The international news resource for industrial & municipal water professionals
March 10, 2008
The March 1 deadline came and the states of Alabama, Georgia, and Florida were unable to come to terms on water management of the Alabama-Coosa-Tallapoosa and Apalachicola-Chattahoochee-Flint river basins in the southeastern United States.
Governors from those states have been in negotiation since November 2007 with the U.S. Department of the Interior's Secretary Dirk Kempthorne and the Council on Environmental Quality's Chair Jim Connaughton.
The state leaders were able to develop an arrangement that will be valid until June 1.
Kempthorne told the governors in a letter that the agency will review interim operations that will replace the current program. He noted that federal agencies may further revise the operations based on law, changing hydrological conditions, and new information. "Any future changes in interim operations will be necessary only until the water control plans and manuals are revised," he said.

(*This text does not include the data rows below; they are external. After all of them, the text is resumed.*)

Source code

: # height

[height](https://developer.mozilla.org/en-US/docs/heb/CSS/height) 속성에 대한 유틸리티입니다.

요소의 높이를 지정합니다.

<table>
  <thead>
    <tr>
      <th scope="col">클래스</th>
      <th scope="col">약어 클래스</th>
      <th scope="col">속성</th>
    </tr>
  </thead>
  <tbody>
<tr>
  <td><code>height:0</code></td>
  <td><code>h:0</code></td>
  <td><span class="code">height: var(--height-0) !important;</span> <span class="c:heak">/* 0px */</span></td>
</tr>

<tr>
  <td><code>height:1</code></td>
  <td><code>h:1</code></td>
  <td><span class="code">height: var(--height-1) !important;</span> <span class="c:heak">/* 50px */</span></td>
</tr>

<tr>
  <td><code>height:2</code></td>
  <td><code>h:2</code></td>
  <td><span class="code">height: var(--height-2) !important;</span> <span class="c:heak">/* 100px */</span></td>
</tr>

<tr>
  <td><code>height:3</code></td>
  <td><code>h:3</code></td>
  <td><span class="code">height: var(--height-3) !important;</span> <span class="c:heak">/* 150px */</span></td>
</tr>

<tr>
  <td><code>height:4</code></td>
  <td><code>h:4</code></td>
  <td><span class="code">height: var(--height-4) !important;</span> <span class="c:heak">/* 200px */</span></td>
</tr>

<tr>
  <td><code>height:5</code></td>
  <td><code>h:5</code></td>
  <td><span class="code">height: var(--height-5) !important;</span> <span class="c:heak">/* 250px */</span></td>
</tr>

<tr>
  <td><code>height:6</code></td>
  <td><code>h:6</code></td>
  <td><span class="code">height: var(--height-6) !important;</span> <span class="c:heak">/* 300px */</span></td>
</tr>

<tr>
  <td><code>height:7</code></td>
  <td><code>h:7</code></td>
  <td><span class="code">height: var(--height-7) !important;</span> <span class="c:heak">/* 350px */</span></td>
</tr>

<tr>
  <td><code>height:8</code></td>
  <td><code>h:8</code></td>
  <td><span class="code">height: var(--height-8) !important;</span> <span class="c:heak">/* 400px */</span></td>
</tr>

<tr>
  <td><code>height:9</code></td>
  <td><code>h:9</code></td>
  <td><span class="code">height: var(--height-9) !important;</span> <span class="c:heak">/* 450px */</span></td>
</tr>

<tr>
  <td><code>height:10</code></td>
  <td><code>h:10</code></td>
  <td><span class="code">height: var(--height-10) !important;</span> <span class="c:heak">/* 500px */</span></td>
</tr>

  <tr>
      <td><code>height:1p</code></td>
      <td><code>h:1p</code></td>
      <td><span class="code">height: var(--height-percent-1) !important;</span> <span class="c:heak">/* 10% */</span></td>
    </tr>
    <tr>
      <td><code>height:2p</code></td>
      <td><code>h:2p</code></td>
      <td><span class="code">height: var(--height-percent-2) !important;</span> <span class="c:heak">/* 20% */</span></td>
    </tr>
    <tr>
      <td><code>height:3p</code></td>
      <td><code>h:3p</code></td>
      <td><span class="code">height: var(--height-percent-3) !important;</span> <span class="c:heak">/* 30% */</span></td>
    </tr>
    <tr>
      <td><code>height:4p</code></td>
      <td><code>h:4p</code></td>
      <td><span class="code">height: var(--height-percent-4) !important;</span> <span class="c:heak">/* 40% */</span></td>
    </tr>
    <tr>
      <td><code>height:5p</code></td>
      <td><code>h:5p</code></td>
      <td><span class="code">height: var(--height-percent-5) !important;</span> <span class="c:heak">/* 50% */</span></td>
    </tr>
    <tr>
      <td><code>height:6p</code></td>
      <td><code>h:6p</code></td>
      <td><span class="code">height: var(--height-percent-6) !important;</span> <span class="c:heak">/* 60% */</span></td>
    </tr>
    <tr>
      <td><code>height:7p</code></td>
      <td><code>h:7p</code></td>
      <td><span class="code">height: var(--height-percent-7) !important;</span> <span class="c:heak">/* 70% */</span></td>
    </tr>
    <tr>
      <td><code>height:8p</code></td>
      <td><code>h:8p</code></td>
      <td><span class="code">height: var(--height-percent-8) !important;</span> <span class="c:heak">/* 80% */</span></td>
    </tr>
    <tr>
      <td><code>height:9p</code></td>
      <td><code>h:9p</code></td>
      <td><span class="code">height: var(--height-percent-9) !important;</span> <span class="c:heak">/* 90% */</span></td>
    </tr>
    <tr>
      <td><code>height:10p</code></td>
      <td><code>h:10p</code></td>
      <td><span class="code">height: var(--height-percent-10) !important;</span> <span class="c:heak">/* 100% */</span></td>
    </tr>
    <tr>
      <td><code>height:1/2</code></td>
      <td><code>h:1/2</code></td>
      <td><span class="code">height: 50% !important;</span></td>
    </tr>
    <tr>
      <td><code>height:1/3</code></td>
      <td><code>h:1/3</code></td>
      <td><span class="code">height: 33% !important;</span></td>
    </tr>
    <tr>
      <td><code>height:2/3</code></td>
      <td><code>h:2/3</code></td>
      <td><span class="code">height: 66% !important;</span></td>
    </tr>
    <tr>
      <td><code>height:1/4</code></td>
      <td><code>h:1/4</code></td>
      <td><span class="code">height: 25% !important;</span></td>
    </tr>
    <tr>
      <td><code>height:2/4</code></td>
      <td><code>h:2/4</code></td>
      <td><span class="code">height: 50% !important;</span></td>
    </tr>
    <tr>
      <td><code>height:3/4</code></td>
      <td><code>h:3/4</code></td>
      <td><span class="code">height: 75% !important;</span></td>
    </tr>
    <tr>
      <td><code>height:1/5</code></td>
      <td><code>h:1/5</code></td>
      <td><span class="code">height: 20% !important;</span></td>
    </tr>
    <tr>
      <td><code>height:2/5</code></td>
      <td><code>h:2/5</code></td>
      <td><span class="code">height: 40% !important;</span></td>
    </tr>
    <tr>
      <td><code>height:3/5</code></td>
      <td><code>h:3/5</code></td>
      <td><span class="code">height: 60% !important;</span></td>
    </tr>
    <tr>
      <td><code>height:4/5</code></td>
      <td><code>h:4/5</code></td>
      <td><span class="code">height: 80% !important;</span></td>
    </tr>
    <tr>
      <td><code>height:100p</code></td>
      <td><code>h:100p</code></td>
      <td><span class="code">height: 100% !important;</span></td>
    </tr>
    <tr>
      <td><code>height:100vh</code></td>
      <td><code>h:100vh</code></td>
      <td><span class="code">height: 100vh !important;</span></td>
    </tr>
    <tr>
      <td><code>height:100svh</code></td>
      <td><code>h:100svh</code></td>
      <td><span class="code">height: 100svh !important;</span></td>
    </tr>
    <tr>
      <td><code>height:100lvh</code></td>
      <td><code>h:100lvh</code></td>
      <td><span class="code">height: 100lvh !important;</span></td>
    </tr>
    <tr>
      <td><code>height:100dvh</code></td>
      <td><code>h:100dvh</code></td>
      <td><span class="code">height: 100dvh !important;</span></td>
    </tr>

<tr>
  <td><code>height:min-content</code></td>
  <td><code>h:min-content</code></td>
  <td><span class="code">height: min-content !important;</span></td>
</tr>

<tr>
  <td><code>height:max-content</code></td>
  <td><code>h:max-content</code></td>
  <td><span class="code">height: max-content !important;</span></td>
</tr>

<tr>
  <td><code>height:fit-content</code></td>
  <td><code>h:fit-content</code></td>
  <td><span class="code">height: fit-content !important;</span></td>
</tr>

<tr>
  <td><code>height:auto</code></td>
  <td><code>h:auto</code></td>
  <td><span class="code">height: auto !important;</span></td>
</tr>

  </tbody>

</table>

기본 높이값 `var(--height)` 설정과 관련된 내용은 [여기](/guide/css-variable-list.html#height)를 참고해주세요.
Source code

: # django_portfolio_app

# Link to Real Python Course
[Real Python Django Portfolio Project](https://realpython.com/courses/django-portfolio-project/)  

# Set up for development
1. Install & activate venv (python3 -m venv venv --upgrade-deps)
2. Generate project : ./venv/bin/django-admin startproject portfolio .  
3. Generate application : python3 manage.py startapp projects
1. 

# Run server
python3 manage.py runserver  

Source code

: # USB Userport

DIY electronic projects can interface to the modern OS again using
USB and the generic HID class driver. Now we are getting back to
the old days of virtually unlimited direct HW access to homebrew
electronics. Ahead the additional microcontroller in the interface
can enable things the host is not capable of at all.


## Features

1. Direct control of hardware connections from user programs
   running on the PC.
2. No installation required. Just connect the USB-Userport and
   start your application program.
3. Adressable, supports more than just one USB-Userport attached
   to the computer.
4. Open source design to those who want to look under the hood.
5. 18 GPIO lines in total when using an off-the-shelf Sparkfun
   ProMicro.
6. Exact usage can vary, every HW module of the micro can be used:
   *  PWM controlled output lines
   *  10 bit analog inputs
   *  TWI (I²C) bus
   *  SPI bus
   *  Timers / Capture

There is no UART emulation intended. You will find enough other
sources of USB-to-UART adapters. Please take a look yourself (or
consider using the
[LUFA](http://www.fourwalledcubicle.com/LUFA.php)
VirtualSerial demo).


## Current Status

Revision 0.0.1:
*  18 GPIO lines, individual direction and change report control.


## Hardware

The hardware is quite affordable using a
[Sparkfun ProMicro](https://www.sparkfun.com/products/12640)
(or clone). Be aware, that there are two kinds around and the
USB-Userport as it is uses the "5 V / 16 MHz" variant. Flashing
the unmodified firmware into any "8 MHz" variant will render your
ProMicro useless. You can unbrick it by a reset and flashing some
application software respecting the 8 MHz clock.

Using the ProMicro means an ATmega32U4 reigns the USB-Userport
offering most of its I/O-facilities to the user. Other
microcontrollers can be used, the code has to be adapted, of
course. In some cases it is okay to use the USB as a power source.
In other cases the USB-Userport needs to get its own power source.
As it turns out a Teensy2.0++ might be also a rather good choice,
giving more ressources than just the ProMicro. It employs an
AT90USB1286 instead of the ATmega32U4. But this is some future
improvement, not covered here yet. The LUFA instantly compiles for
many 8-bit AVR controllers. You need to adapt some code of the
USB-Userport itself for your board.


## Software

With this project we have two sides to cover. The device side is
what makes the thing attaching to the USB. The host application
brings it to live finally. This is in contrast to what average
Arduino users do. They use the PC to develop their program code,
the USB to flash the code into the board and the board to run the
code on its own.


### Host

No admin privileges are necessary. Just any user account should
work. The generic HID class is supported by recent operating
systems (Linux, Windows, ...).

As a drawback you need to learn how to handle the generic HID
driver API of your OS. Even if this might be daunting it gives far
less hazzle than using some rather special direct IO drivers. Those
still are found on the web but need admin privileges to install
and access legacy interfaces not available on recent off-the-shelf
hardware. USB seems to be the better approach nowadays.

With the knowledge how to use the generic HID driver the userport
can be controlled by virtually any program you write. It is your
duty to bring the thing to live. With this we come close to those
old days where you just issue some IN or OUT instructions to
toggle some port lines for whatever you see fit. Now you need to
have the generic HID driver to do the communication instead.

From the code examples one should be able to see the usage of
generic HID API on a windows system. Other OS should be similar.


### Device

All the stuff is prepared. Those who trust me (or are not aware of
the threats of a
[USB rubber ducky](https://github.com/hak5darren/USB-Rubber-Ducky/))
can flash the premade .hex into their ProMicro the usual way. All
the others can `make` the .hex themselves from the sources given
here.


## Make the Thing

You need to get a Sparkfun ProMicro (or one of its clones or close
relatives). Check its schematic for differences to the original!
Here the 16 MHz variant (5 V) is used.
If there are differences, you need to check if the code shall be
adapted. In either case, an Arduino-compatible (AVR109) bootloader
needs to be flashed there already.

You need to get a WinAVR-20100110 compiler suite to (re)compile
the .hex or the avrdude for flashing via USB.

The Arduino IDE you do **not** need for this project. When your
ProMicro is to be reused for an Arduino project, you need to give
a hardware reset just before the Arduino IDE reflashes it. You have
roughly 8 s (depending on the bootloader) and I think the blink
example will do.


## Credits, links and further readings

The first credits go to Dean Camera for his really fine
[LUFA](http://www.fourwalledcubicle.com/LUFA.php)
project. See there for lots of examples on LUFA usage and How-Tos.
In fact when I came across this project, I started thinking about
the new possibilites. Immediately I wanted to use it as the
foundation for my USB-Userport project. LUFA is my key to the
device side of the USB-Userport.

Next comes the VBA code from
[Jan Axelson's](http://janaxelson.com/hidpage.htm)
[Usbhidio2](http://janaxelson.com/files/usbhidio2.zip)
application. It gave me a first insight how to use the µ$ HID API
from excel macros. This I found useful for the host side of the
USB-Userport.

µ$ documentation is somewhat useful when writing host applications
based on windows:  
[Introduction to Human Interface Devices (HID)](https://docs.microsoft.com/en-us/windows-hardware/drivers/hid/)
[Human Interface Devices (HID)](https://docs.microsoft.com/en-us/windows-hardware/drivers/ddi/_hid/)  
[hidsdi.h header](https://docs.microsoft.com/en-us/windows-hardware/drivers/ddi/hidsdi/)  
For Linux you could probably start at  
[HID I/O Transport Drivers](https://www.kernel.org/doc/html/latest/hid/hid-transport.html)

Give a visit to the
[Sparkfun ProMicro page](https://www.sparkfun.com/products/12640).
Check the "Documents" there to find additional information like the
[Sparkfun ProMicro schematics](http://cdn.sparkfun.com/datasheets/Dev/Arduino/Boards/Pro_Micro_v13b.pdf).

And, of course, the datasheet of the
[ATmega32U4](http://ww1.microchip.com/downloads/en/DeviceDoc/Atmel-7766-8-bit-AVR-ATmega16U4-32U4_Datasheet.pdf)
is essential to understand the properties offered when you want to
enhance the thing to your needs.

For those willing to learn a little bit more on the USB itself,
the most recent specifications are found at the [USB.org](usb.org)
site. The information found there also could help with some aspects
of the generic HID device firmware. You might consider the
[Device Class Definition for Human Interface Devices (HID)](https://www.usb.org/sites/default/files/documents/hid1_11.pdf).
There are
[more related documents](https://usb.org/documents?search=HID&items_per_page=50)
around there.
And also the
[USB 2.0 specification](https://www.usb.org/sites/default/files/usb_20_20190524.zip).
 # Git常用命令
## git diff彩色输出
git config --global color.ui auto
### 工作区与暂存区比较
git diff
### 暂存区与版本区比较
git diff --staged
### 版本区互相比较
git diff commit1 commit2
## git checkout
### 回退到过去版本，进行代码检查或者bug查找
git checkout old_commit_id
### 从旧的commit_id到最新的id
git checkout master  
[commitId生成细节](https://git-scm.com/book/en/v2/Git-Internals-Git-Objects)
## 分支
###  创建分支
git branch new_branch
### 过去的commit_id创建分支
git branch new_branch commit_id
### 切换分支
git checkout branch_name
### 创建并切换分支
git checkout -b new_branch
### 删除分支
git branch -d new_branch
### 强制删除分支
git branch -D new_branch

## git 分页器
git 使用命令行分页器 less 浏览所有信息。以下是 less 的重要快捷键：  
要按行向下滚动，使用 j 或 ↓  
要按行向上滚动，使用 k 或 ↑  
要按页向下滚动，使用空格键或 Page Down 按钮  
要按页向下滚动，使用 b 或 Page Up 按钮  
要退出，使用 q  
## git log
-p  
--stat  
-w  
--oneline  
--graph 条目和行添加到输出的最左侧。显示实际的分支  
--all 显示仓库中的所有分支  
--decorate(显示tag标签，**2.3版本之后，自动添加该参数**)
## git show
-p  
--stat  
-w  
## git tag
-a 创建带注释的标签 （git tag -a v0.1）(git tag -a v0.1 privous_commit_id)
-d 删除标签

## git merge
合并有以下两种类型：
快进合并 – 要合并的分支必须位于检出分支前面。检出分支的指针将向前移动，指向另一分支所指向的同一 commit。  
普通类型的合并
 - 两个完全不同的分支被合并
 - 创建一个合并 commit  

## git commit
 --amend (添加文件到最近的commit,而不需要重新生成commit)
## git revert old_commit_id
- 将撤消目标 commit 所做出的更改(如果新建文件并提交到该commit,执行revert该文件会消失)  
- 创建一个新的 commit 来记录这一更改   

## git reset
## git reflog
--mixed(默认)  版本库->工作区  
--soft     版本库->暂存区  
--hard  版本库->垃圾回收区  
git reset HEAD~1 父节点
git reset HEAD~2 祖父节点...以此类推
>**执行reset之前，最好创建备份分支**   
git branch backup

The Army Corps of Engineers and the cooperating federal agencies will maximize the opportunities for the states to participate in the revision process for water control manuals and plans, Kempthorne added.
The states are expected to work out their disagreement in federal court.
The growing water shortage underscores the need not only for comprehensive conservation plans and re-allocation of water resources but for the development of new technologies and facilities that will convert non-potable water into fresh drinking water.